I especially noticed that this past week. I had to miss a day of work, because my left ear, the good one, decided to ring really loudly and make it difficult for me to function. This usually happens when we experience drastic swings in temperature, but for some odd reason it occurred on the day before said temperature changes took effect. It ended up being a plus, as it created an opportunity for me to go grocery shopping during the day.
When I returned to work the next day, I was somewhat amused by the number of people who came up to say they'd noticed my absence and missed me. They knew my name, but I couldn't really tell you who they were. In addition to my blindness, I am also atypically quiet in there. I'll speak when spoken to, but generally I remain lost somewhere in my thoughts.
The phenomenon of knowing, starts long before we even begin to speak. I've had the pleasure of participating in many of my twelve nieces and nephews' upbringing, and was always amazed by how attached to me they became. They seemed to have their own ways of preferred connection: one I could lure into a calm state by using a strap; another liked to listen to me whistle a tuneless melody as I walked him up and down the hall; and a third just needed to know I was in the same room as he was. This last one left me feeling like perhaps I could actually hypnotize him, as I could say "you're getting sleeeepppy," in that funny, dragged-out voice and he would indeed quiet.

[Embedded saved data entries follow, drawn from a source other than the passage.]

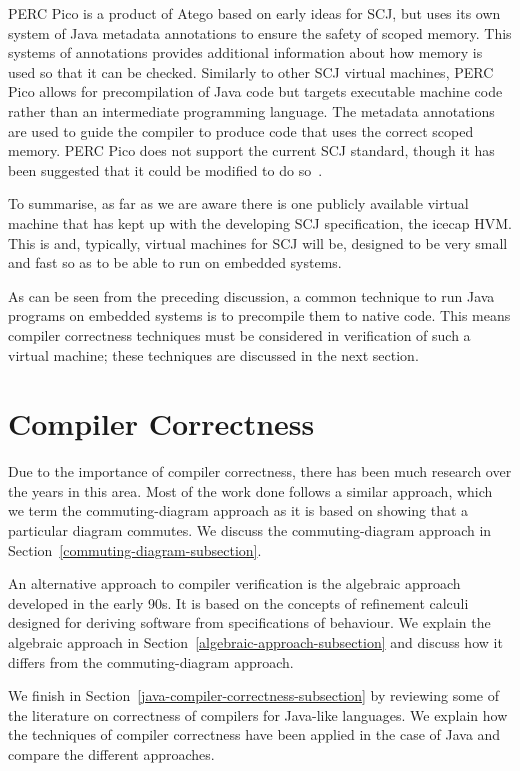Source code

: PERC Pico is a product of Atego based on early ideas for SCJ, but uses
its own system of Java metadata annotations to ensure the safety of
scoped memory.
This systems of annotations provides additional information about how
memory is used so that it can be checked.
Similarly to other SCJ virtual machines, PERC Pico allows for
precompilation of Java code but targets executable machine code rather
than an intermediate programming language.
The metadata annotations are used to guide the compiler to produce
code that uses the correct scoped memory.
PERC Pico does not support the current SCJ standard, though it has
been suggested that it could be modified to do so~\cite{nilsen2011}.

To summarise, as far as we are aware there is one publicly available
virtual machine that has kept up with the developing SCJ
specification, the icecap HVM.
This is and, typically, virtual machines for SCJ will be, designed to
be very small and fast so as to be able to run on embedded systems.

As can be seen from the preceding discussion, a common technique to
run Java programs on embedded systems is to precompile them to native
code.
This means compiler correctness techniques must be considered in
verification of such a virtual machine; these techniques are discussed
in the next section.

\section{Compiler Correctness}
\label{compiler-correctness-section}

Due to the importance of compiler correctness, there has been much
research over the years in this area.
Most of the work done follows a similar approach, which we term
the commuting-diagram approach as it is based on showing that a
particular diagram commutes.
We discuss the commuting-diagram approach in
Section~\ref{commuting-diagram-subsection}.

An alternative approach to compiler verification is the algebraic
approach developed in the early 90s.
It is based on the concepts of refinement calculi designed for
deriving software from specifications of behaviour.
We explain the algebraic approach in
Section~\ref{algebraic-approach-subsection} and discuss how it differs
from the commuting-diagram approach.

We finish in Section~\ref{java-compiler-correctness-subsection} by
reviewing some of the literature on correctness of compilers for
Java-like languages.
We explain how the techniques of compiler correctness have been
applied in the case of Java and compare the different approaches.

They would also, I believe, demonstrate that they knew I was unable to see them. Whether they thought this by choice or fully understood that my eyes didn't work, who knows?

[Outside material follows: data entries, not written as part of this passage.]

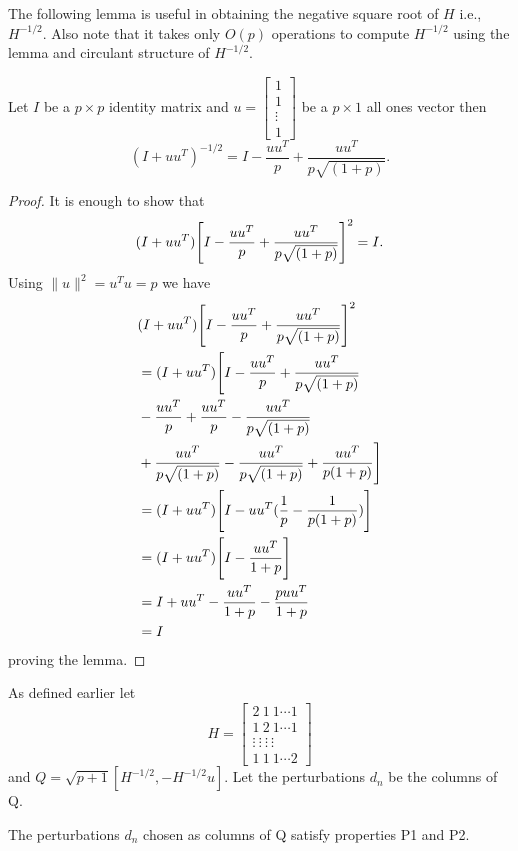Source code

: The following lemma is useful in obtaining the negative square root of $H$ i.e., 
$H^{-1/2}$. Also note that it takes only $O(p)$ operations to compute $H^{-1/2}$
using the lemma and circulant structure of $H^{-1/2}$.
\begin{lemma}
 \label{lemma: gen Sherman-Morisson}
Let $I$ be a $p \times p$ identity matrix and $u = 
\left[
 \begin{array}{cccc}
 1 \\ 1 \\  \vdots \\ 1 
\end{array} \right]$ be a $p \times 1$ all ones vector then
$$ (I+uu^T)^{-1/2}= I-\frac{uu^T}{p}+\frac{uu^T}{p\sqrt{(1+p)}}.$$
\end{lemma}

\begin{proof}
It is enough to show that
$$(I+uu^T)\Bigg{[}I-\frac{uu^T}{p}+\frac{uu^T}{p\sqrt{(1+p)}}\Bigg{]}^2=I.$$
Using $\|u\|^2=u^Tu=p$ we have
\begin{align*}
 & (I+uu^T)\Bigg{[}I-\frac{uu^T}{p}+\frac{uu^T}{p\sqrt{(1+p)}}\Bigg{]}^2\\
 &= (I+uu^T)\Bigg{[}I-\frac{uu^T}{p}+\frac{uu^T}{p\sqrt{(1+p)}}\\
 &-\frac{uu^T}{p}+\frac{uu^T}{p}-\frac{uu^T}{p\sqrt{(1+p)}}\\
 &+\frac{uu^T}{p\sqrt{(1+p)}}-\frac{uu^T}{p\sqrt{(1+p)}}+\frac{uu^T}{p(1+p)}\Bigg{]}\\
 &=(I+uu^T)\Bigg{[}I-uu^T(\frac{1}{p}-\frac{1}{p(1+p)})\Bigg{]}\\
 &=(I+uu^T)\Bigg{[}I-\frac{uu^T}{1+p}\Bigg{]}\\
 &=I+uu^T-\frac{uu^T}{1+p}-\frac{puu^T}{1+p}\\
 &=I
\end{align*}
proving the lemma.
\end{proof}
As defined earlier let \begin{equation*} H = \left[\begin{array}{cccc}
2 \ 1 \ 1 \cdots 1\\ 
1 \ 2 \ 1 \cdots 1 \\
\vdots \ \vdots \ \vdots \ \vdots\\
1 \ 1 \ 1 \cdots 2
\end{array}\right]
\end{equation*}
and $Q=\sqrt{p+1}[H^{-1/2},-H^{-1/2}u].$
Let the perturbations $d_n$ be the columns of Q. 
\begin{lemma}
 The perturbations $d_n$ chosen as columns of Q satisfy properties P1 and P2.
\end{lemma}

My niece, for example, would make a humming sound as her little legs propelled her along the floor and to me, until she was able to tap my leg.

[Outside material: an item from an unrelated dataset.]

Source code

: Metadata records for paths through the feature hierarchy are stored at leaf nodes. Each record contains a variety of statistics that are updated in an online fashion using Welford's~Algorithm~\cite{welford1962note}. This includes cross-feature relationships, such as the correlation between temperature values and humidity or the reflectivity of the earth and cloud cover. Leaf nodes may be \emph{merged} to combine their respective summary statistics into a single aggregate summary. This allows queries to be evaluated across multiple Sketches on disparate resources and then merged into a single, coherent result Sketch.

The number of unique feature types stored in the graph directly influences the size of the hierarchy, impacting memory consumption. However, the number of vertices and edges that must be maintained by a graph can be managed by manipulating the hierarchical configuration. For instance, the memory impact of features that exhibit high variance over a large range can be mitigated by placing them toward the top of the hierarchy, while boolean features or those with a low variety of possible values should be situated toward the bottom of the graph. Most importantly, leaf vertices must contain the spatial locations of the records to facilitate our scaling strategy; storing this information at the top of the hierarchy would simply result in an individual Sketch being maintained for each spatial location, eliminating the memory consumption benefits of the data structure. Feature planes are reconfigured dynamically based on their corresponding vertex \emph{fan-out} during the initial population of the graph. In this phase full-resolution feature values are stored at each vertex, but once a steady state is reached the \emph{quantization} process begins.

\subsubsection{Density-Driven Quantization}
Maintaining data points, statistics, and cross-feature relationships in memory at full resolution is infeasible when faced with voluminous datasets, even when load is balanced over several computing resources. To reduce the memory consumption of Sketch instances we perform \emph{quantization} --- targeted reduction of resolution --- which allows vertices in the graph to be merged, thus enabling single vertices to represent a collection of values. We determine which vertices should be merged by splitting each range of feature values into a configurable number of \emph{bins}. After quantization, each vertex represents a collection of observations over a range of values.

And once, the strap-loving nephew decided I needed assistance into the laundry room to put my clothes into the hamper, and then back into my mom's room where he knew I liked to watch sports with my dad. He may not have even been a year old then, and hadn't really developed speech yet except for the ability to make a sound that approached "here",when he grabbed one of my fingers and led me around the house. I guess he'd seen enough of me nearly tripping over his and others' toys. It was cute.
My sighted cousin moved into our Charlotte apartment in 2008 with her pet. I have never become as close to any living creature as I did her. The pet especially enjoyed interacting with me when I sat in the big, comfortable swivel chair I had at my heavy oak computer desk. She'd tap her little head on the side, stand back a few inches, and watch me turn to face her so she could then leap into my lap. Then she'd lay there, picking her head up as I began to talk to her or demanding attention occasionally with her paws.
She showed her understanding of my limitations once when I'd taken her out for relief. I guess, I'd gotten lost in my thoughts, and she decided we'd go for a longer walk. She probably had tried to get my attention somehow, but I didn't notice. Next thing I knew, we were on the other side of the street and behind that set of apartments.
"Look what you've done!" I yelled as I tugged on the leash. "Now how on earth am I going to get back home?"
She then slipped through a narrow fence, causing her collar to pull hard and come off of her neck. Now, if she'd done this with my sighted cousin in tow, she'd think "freedom!" and "game time!" and take off.
However, she probably knew that I couldn't catch her, so she sat down a couple of feet in front of me and waited for me to reattach the collar. Then, she got ready to cross the lot and, probably, correctly head for home. I didn't fully trust that we could do this safely though, so I pulled back on the chain. I believed she then deferred to plan B, which was to find an apartment with a human inside that I could ask for help. I did this, and an old man who walked with a rather pronounced limp assisted us back to the right place.
I'd guess that getting to know one another, and discern likely motives, has significant survival advantages. And, of course it helps us get whatever it is that we want from another, as well as to give to others what they might enjoy. I'm not sure blind folk will ever be really good at fully understanding tendencies, since there's so much we miss by lacking observational abilities at least from a visual standpoint. But, I certainly do pick up on and have an uncanny memory for voice, smell, and other odd quirks. Just something I've been pondering all week. How much do you pick up from others as you go about your day? Are you always watching as a new individual comes into a room? What about other kinds of sensory information.